I used to be a big gym junkie because I believed that if I didn’t go to the gym, I would get fat. In turn, I associated being fat with being unhealthy, and being unhealthy is bad — as if losing my abs or gaining weight was the worst thing that could ever happen to me.
But that isn’t the point. The point is that staying fit and being healthy is more than simply going to gym. More so, somebody can look fit and be unhealthy while somebody else may be healthy but not necessarily appear fit.
People tend to assume that those who go to the gym regularly are healthy people who have their lives together, while people who don’t are lazy and unhealthy. This isn’t always the case.
People can believe that they are not physically fit enough or are lacking in certain aspects when it comes to their physical appearance. This can be expressed through muscle dysmorphia — a belief that your body is too small, skinny, or insufficiently muscular when you are actually in what could be considered an “average” weight rang or have already attained what your goal should be.
In this sense, working out and going to the gym becomes an obsession and starts to affect your mental health; in turn, impacting your relationships, school, work, etc.
The same can be said for having an eating disorder that makes you believe you are much larger than you actually are. Some people will express this by not eating at all, purging, or spending excessive amounts of time in the gym to slim down while not getting enough nutrients to support their body.
On the other hand, there are people who don’t look like the ‘typical’ healthy person because they don’t have that ideal body that society conditions us to strive for. But sometimes these people have healthier diets — they consume healthier foods and watch what they eat — and their body thanks them for it in other ways such as having more energy and feeling happier.
Ultimately, if somebody wants to be fit and healthy, their goal shouldn’t simply be to go to the gym all the time.
I often hear people say “I need to go to the gym,” and “I’m gaining weight because I haven’t been to the gym,” but that’s not an excuse and going to the gym shouldn’t be the only activity that’s associated with being fit and living a healthy life.

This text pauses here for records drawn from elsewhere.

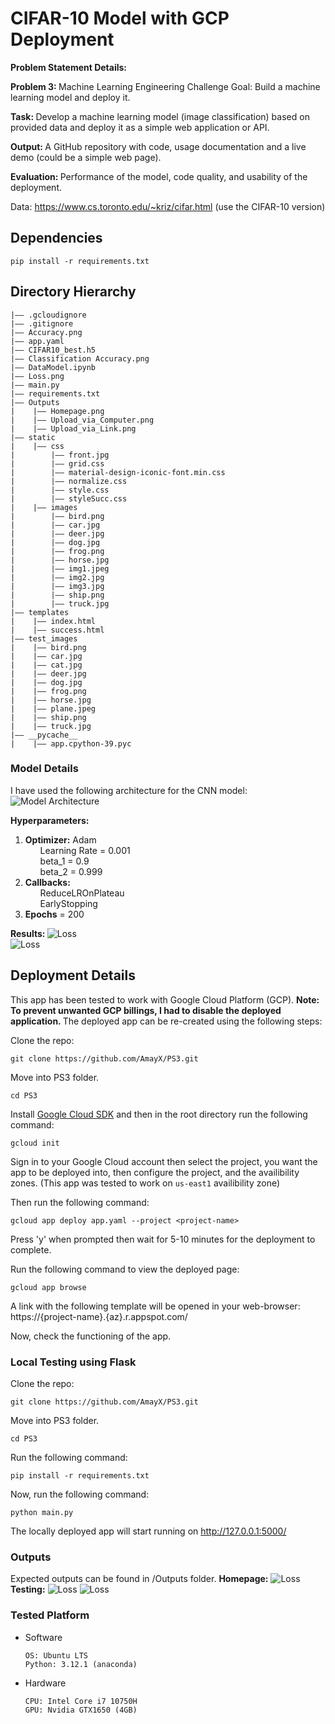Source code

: CIFAR-10 Model with GCP Deployment
===
<strong>Problem Statement Details: </strong>

<strong>Problem 3: </strong>
Machine Learning Engineering Challenge
Goal: Build a machine learning model and deploy it.

<strong>Task: </strong>
Develop a machine learning model (image classification) based on provided data and deploy it as a simple web application or API.

<strong>Output: </strong>
A GitHub repository with code, usage documentation and a live demo (could be a simple web page).

<strong>Evaluation: </Strong>
Performance of the model, code quality, and usability of the deployment.

Data: https://www.cs.toronto.edu/~kriz/cifar.html (use the CIFAR-10 version)

## Dependencies
```
pip install -r requirements.txt
```

## Directory Hierarchy
```
|—— .gcloudignore
|—— .gitignore
|—— Accuracy.png
|—— app.yaml
|—— CIFAR10_best.h5
|—— Classification Accuracy.png
|—— DataModel.ipynb
|—— Loss.png
|—— main.py
|—— requirements.txt
|—— Outputs
|    |—— Homepage.png
|    |—— Upload_via_Computer.png
|    |—— Upload_via_Link.png
|—— static
|    |—— css
|        |—— front.jpg
|        |—— grid.css
|        |—— material-design-iconic-font.min.css
|        |—— normalize.css
|        |—— style.css
|        |—— styleSucc.css
|    |—— images
|        |—— bird.png
|        |—— car.jpg
|        |—— deer.jpg
|        |—— dog.jpg
|        |—— frog.png
|        |—— horse.jpg
|        |—— img1.jpeg
|        |—— img2.jpg
|        |—— img3.jpg
|        |—— ship.png
|        |—— truck.jpg
|—— templates
|    |—— index.html
|    |—— success.html
|—— test_images
|    |—— bird.png
|    |—— car.jpg
|    |—— cat.jpg
|    |—— deer.jpg
|    |—— dog.jpg
|    |—— frog.png
|    |—— horse.jpg
|    |—— plane.jpeg
|    |—— ship.png
|    |—— truck.jpg
|—— __pycache__
|    |—— app.cpython-39.pyc
```

### Model Details
I have used the following architecture for the CNN model:
<img src="Model_arch.png" alt="Model Architecture"></img>

<strong>Hyperparameters:</strong>
<ol>
<li>
<b>Optimizer:</b> Adam
<ul>
Learning Rate = 0.001
</ul>
<ul>
beta_1 = 0.9
</ul>
<ul>
beta_2 = 0.999
</ul>
</li>
<li>
<b>Callbacks:</b>
<ul>
ReduceLROnPlateau
</ul>
<ul>
EarlyStopping
</ul>
</li>
<li>
<b>Epochs</b> = 200
</li>
</ol>

<strong>Results: </strong>
<img src="Accuracy.png" alt="Loss"></img>
<br>
<img src="Loss.png" alt="Loss"></img>

## Deployment Details
This app has been tested to work with Google Cloud Platform (GCP).
<strong>Note: To prevent unwanted GCP billings, I had to disable the deployed application. </strong>
The deployed app can be re-created using the following steps:

Clone the repo:
```
git clone https://github.com/AmayX/PS3.git
```
Move into PS3 folder.
```
cd PS3
```

Install <a href='https://cloud.google.com/sdk/docs/install'>Google Cloud SDK</a> and then in the root directory run the following command:
```
gcloud init
```

Sign in to your Google Cloud account then select the project, you want the app to be deployed into, then configure the project, and the availibility zones.
(This app was tested to work on ```us-east1``` availibility zone)

Then run the following command:
```
gcloud app deploy app.yaml --project <project-name>
```

Press 'y' when prompted then wait for 5-10 minutes for the deployment to complete.

Run the following command to view the deployed page:
```
gcloud app browse
```

A link with the following template will be opened in your web-browser:
https://{project-name}.{az}.r.appspot.com/

Now, check the functioning of the app.

### Local Testing using Flask
Clone the repo:
```
git clone https://github.com/AmayX/PS3.git
```

Move into PS3 folder.
```
cd PS3
```

Run the following command:
```
pip install -r requirements.txt 
```

Now, run the following command:
```
python main.py
```

The locally deployed app will start running on http://127.0.0.1:5000/

### Outputs
Expected outputs can be found in /Outputs folder.
<b>Homepage:</b>
<img src="Outputs/Homepage.png" alt="Loss"></img>
<b>Testing:</b>
<img src="Outputs/Upload_via_Computer.png" alt="Loss"></img>
<img src="Outputs/Upload_via_link.png" alt="Loss"></img>

### Tested Platform
- Software
  ```
  OS: Ubuntu LTS
  Python: 3.12.1 (anaconda)
  ```
- Hardware
  ```
  CPU: Intel Core i7 10750H
  GPU: Nvidia GTX1650 (4GB)
  ```
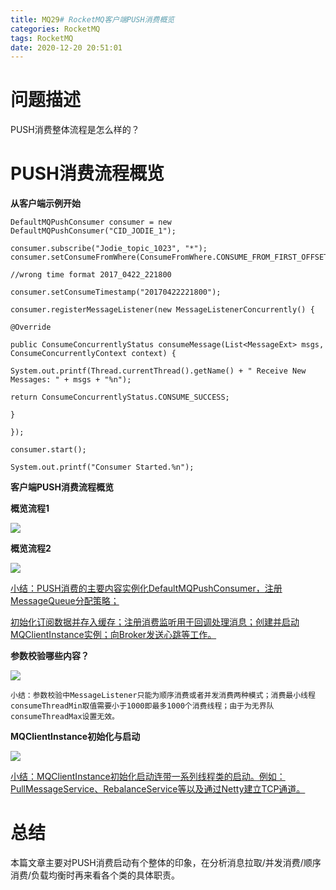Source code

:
 ```yaml
---
title: MQ29# RocketMQ客户端PUSH消费概览
categories: RocketMQ
tags: RocketMQ
date: 2020-12-20 20:51:01
---
```




# 问题描述

PUSH消费整体流程是怎么样的？



# PUSH消费流程概览

**从客户端示例开始**

```
DefaultMQPushConsumer consumer = new DefaultMQPushConsumer("CID_JODIE_1");

consumer.subscribe("Jodie_topic_1023", "*"); consumer.setConsumeFromWhere(ConsumeFromWhere.CONSUME_FROM_FIRST_OFFSET);

//wrong time format 2017_0422_221800

consumer.setConsumeTimestamp("20170422221800");

consumer.registerMessageListener(new MessageListenerConcurrently() {

@Override

public ConsumeConcurrentlyStatus consumeMessage(List<MessageExt> msgs, ConsumeConcurrentlyContext context) {

System.out.printf(Thread.currentThread().getName() + " Receive New Messages: " + msgs + "%n");

return ConsumeConcurrentlyStatus.CONSUME_SUCCESS;

}

});

consumer.start();

System.out.printf("Consumer Started.%n");

```



**客户端PUSH消费流程概览**

**概览流程1**

![](https://gitee.com/laoliangcode/md-picture/raw/master/img/20201219140443.png)

<!--more-->



**概览流程2**



![](https://gitee.com/laoliangcode/md-picture/raw/master/img/20201219140501.png)



<u>小结：PUSH消费的主要内容实例化DefaultMQPushConsumer，注册MessageQueue分配策略；</u>

<u>初始化订阅数据并存入缓存；注册消费监听用于回调处理消息；创建并启动MQClientInstance实例；向Broker发送心跳等工作。</u>



**参数校验哪些内容？**

![](https://gitee.com/laoliangcode/md-picture/raw/master/img/20201219140542.png)

```
小结：参数校验中MessageListener只能为顺序消费或者并发消费两种模式；消费最小线程consumeThreadMin取值需要小于1000即最多1000个消费线程；由于为无界队consumeThreadMax设置无效。
```



**MQClientInstance初始化与启动**

![](https://gitee.com/laoliangcode/md-picture/raw/master/img/20201219140622.png)

<u>小结：MQClientInstance初始化启动连带一系列线程类的启动。例如：PullMessageService、RebalanceService等以及通过Netty建立TCP通道。</u>



# 总结

本篇文章主要对PUSH消费启动有个整体的印象，在分析消息拉取/并发消费/顺序消费/负载均衡时再来看各个类的具体职责。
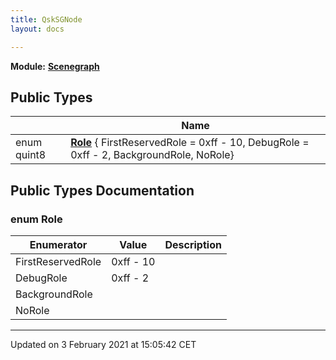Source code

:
 ```yaml
---
title: QskSGNode
layout: docs

---
```



**Module:** **[Scenegraph](/docs/modules/group__Scenegraph/)**



## Public Types

|                | Name           |
| -------------- | -------------- |
| enum quint8 | **[Role](/docs/classes/classQskSGNode/#enum-role)** { FirstReservedRole = 0xff - 10, DebugRole = 0xff - 2, BackgroundRole, NoRole} |

## Public Types Documentation

### enum Role

| Enumerator | Value | Description |
| ---------- | ----- | ----------- |
| FirstReservedRole | 0xff - 10|   |
| DebugRole | 0xff - 2|   |
| BackgroundRole | |   |
| NoRole | |   |




-------------------------------

Updated on  3 February 2021 at 15:05:42 CET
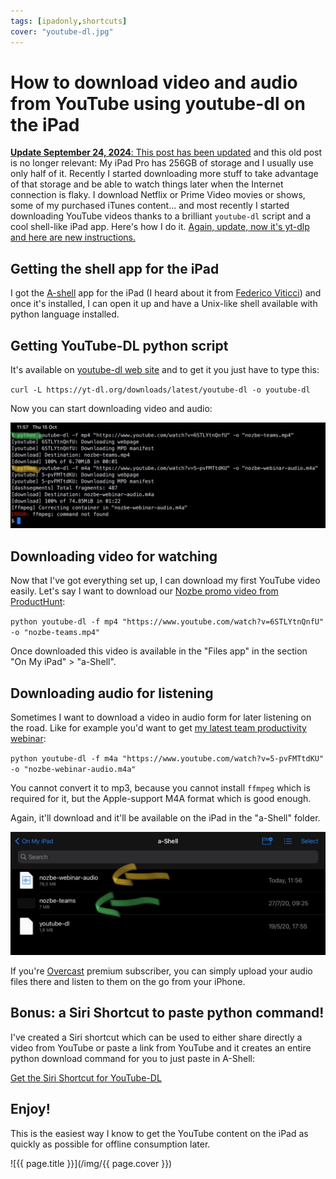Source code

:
 ```yaml
---
tags: [ipadonly,shortcuts]
cover: "youtube-dl.jpg"
---
```


# How to download video and audio from YouTube using youtube-dl on the iPad

[**Update September 24, 2024**: This post has been updated](/ytd) and this old post is no longer relevant: My iPad Pro has 256GB of storage and I usually use only half of it. Recently I started downloading more stuff to take advantage of that storage and be able to watch things later when the Internet connection is flaky. I download Netflix or Prime Video movies or shows, some of my purchased iTunes content... and most recently I started downloading YouTube videos thanks to a brilliant `youtube-dl` script and a cool shell-like iPad app. Here's how I do it. [Again, update, now it's yt-dlp and here are new instructions.](/ytd)

<!--More-->

## Getting the shell app for the iPad

I got the [A-shell](https://apps.apple.com/us/app/a-shell/id1473805438) app for the iPad (I heard about it from [Federico Viticci](https://appstories.net/episodes/160/)) and once it's installed, I can open it up and have a Unix-like shell available with python language installed.

## Getting YouTube-DL python script

It's available on [youtube-dl web site](https://yt-dl.org) and to get it you just have to type this:

`curl -L https://yt-dl.org/downloads/latest/youtube-dl -o youtube-dl`

Now you can start downloading video and audio:

![{{ page.title }} 2](/img/youtube-dl-2.jpg)

## Downloading video for watching

Now that I've got everything set up, I can download my first YouTube video easily. Let's say I want to download our [Nozbe promo video from ProductHunt](/producthunt):

`python youtube-dl -f mp4 "https://www.youtube.com/watch?v=6STLYtnQnfU" -o "nozbe-teams.mp4"`

Once downloaded this video is available in the "Files app" in the section "On My iPad" > "a-Shell".

## Downloading audio for listening

Sometimes I want to download a video in audio form for later listening on the road. Like for example you'd want to get [my latest team productivity webinar](/differently/):

`python youtube-dl -f m4a "https://www.youtube.com/watch?v=5-pvFMTtdKU" -o "nozbe-webinar-audio.m4a"`

You cannot convert it to mp3, because you cannot install `ffmpeg` which is required for it, but the Apple-support M4A format which is good enough.

Again, it'll download and it'll be available on the iPad in the "a-Shell" folder.

![{{ page.title }} 3](/img/youtube-dl-3.jpg)

If you're [Overcast](https://overcast.fm) premium subscriber,  you can simply upload your audio files there and listen to them on the go from your iPhone.

## Bonus: a Siri Shortcut to paste python command!

I've created a Siri shortcut which can be used to either share directly a video from YouTube or paste a link from YouTube and it creates an entire python download command for you to just paste in A-Shell:

[Get the Siri Shortcut for YouTube-DL](https://www.icloud.com/shortcuts/b4ad24aaaa42430b9a4bc9f607a71fdd)

## Enjoy!

This is the easiest way I know to get the YouTube content on the iPad as quickly as possible for offline consumption later.

![{{ page.title }}](/img/{{ page.cover }})

[n]: https://michael.gratis/nozbe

As a fitness and healthy eating peer mentor, I’ve realized that being fit and healthy comes down to regular exercise and wholesome eating habits. Note that regular exercise does not necessarily mean going to the gym. While a person may choose that route, exercise can also mean going for a walk or run outside, going for a swim, playing a game of squash, or even working out or doing some yoga at home.
More so, what people don’t often realize is that being fit and healthy means more than working out. It’s also about the way you eat. And no — you don’t have to eat kale salad without dressing and breaded zucchini sticks every day. It’s all about portion control.
Portion control is as simple as eating from a smaller plate, slowing down when you eat, not going back for seconds, putting leftovers away in small containers, and drinking more water and tea. I personally recommend drinking green tea with lemon.
Fun fact: weight is impacted 20 per cent by exercise and 80 per cent by diet (calorie intake).
In 2010, a professor from Kansas State University lost 27 pounds in two months from eating only Twinkies, powdered donuts, sugary cereals and other “unhealthy” snacks. How? He ate one of his sugary snacks every three hours instead of a meal. His goal was to show that portion control and calorie counting matters more than the nutritional value of food.
That’s not to say that it’s healthy to eat poorly, but that what you eat isn’t always going to help you stay fit and healthy if you’re not eating properly.
So, remember, staying fit and healthy is more than simply going to the gym. Make sure to exercise regularly, even if it’s just an hour walk a day, and to have portion control over what you eat daily.